[Items from a data source]
Content starts

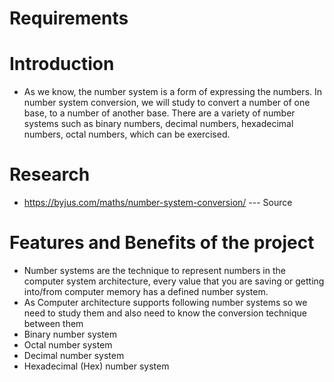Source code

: # Requirements
# Introduction
* As we know, the number system is a form of expressing the numbers. In number system conversion, we will study to convert a number of one base, to a number of another base. There are a variety of number systems such as binary numbers, decimal numbers, hexadecimal numbers, octal numbers, which can be exercised.

# Research
* https://byjus.com/maths/number-system-conversion/ --- Source
# Features and Benefits of the project
*  Number systems are the technique to represent numbers in the computer system architecture, every value that you are saving or getting into/from computer memory has a defined number system.
*  As Computer architecture supports following number systems so we need to study them and also need to know the conversion technique between them
*  Binary number system
* Octal number system
* Decimal number system
* Hexadecimal (Hex) number system

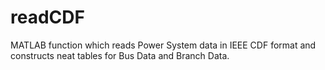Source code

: # readCDF
 MATLAB function which reads Power System data in IEEE CDF format and constructs neat tables for Bus Data and Branch Data.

Content ends

# Activity:
Your task is to transcribe, exactly and without additions, every line from the one that contains "can be exercised." to the end of the entries above, both included. Omit all pictures.

# Answer area:
* As we know, the number system is a form of expressing the numbers. In number system conversion, we will study to convert a number of one base, to a number of another base. There are a variety of number systems such as binary numbers, decimal numbers, hexadecimal numbers, octal numbers, which can be exercised.

# Research
* https://byjus.com/maths/number-system-conversion/ --- Source
# Features and Benefits of the project
*  Number systems are the technique to represent numbers in the computer system architecture, every value that you are saving or getting into/from computer memory has a defined number system.
*  As Computer architecture supports following number systems so we need to study them and also need to know the conversion technique between them
*  Binary number system
* Octal number system
* Decimal number system
* Hexadecimal (Hex) number system

Source code

: # readCDF
 MATLAB function which reads Power System data in IEEE CDF format and constructs neat tables for Bus Data and Branch Data.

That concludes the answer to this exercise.